TASK GOAL: All lines from the one containing "- TinyXML 2" to the end of the listing below are to be reproduced exactly, and no others.

AVAILABLE RECORDS:

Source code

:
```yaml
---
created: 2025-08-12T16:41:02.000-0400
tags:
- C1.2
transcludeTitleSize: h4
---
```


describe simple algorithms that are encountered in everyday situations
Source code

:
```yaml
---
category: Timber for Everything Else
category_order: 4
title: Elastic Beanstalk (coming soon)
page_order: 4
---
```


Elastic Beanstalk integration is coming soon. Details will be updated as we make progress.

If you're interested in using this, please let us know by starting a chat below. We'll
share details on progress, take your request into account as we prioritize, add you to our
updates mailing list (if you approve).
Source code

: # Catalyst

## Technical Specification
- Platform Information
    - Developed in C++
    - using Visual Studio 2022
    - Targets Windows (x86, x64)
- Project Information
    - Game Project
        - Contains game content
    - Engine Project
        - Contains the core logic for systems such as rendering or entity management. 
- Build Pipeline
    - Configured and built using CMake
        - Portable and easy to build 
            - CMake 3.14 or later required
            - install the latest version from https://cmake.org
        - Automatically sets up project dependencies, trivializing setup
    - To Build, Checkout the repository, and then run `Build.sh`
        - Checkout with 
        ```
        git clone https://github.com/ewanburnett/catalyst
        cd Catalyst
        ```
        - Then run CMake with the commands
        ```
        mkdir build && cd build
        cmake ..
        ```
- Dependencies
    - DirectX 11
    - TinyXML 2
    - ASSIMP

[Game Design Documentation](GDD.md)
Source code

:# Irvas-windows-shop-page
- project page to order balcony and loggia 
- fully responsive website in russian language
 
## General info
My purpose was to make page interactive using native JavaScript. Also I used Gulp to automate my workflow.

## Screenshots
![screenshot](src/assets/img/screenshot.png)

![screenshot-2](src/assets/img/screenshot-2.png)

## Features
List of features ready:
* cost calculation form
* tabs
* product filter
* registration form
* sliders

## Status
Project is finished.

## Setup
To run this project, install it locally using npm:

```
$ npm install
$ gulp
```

RESULT OF THIS EXERCISE:
    - TinyXML 2
    - ASSIMP

[Game Design Documentation](GDD.md)
Source code

:# Irvas-windows-shop-page
- project page to order balcony and loggia 
- fully responsive website in russian language
 
## General info
My purpose was to make page interactive using native JavaScript. Also I used Gulp to automate my workflow.

## Screenshots
![screenshot](src/assets/img/screenshot.png)

![screenshot-2](src/assets/img/screenshot-2.png)

## Features
List of features ready:
* cost calculation form
* tabs
* product filter
* registration form
* sliders

## Status
Project is finished.

## Setup
To run this project, install it locally using npm:

```
$ npm install
$ gulp
```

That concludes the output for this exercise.